[Dataset entries]
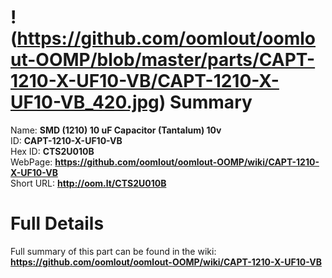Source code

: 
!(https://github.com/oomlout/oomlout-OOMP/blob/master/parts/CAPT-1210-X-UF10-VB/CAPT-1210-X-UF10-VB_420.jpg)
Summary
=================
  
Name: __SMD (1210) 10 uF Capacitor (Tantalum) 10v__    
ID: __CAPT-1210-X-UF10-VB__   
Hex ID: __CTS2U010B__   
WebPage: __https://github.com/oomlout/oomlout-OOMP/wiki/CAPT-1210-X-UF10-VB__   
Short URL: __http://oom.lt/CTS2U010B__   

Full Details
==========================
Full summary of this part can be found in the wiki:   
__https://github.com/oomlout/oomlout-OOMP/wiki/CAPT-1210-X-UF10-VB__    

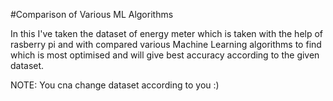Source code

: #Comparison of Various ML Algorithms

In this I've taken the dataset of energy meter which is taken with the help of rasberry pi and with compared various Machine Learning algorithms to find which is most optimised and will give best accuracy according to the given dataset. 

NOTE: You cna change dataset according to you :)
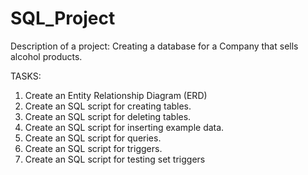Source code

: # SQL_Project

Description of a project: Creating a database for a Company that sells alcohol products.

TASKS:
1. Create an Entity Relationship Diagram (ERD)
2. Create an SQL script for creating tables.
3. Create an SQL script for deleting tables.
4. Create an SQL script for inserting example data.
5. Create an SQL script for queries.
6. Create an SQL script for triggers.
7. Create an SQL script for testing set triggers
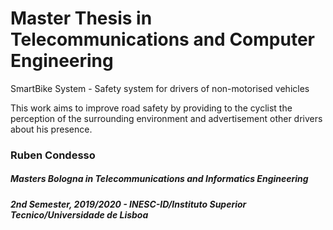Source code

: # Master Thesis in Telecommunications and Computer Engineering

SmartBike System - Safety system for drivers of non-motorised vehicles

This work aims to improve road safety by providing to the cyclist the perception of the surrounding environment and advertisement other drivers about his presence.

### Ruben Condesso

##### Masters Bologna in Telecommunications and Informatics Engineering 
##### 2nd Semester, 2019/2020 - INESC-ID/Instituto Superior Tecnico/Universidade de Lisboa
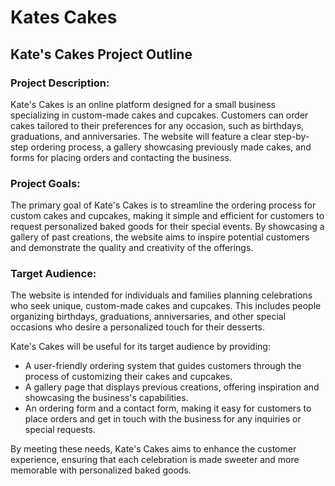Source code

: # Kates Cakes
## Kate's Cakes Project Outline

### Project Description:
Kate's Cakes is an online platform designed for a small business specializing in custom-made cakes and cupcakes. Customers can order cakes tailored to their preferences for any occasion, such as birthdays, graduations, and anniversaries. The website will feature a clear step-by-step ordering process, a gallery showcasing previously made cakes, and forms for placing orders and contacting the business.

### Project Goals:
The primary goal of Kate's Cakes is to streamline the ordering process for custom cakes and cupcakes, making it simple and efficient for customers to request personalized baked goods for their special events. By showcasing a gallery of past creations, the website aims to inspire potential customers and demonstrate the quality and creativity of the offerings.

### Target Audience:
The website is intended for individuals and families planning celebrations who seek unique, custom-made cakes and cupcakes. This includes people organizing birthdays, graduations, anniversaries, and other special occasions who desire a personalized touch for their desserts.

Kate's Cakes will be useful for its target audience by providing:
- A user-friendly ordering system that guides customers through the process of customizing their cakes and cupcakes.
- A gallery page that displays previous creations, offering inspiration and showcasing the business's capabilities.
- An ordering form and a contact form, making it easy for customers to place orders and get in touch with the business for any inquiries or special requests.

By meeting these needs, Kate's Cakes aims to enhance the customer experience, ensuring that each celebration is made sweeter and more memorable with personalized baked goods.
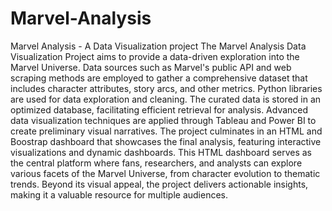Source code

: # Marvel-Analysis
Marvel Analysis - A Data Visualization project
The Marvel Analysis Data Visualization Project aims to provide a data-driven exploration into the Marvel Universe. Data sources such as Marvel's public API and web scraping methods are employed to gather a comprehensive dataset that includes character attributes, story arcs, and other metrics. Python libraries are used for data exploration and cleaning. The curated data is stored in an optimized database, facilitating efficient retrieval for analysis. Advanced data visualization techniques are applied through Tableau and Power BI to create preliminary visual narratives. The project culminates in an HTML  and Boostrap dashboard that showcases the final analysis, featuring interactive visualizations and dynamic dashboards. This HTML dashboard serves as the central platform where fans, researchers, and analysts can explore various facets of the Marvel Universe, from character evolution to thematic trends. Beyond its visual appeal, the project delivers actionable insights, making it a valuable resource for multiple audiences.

• What this task involves: From the records above, retype only the lines starting at the line that contains "- A user-friendly" and ending at the line that contains "- A gallery", both included.

• The completed task:
- A user-friendly ordering system that guides customers through the process of customizing their cakes and cupcakes.
- A gallery page that displays previous creations, offering inspiration and showcasing the business's capabilities.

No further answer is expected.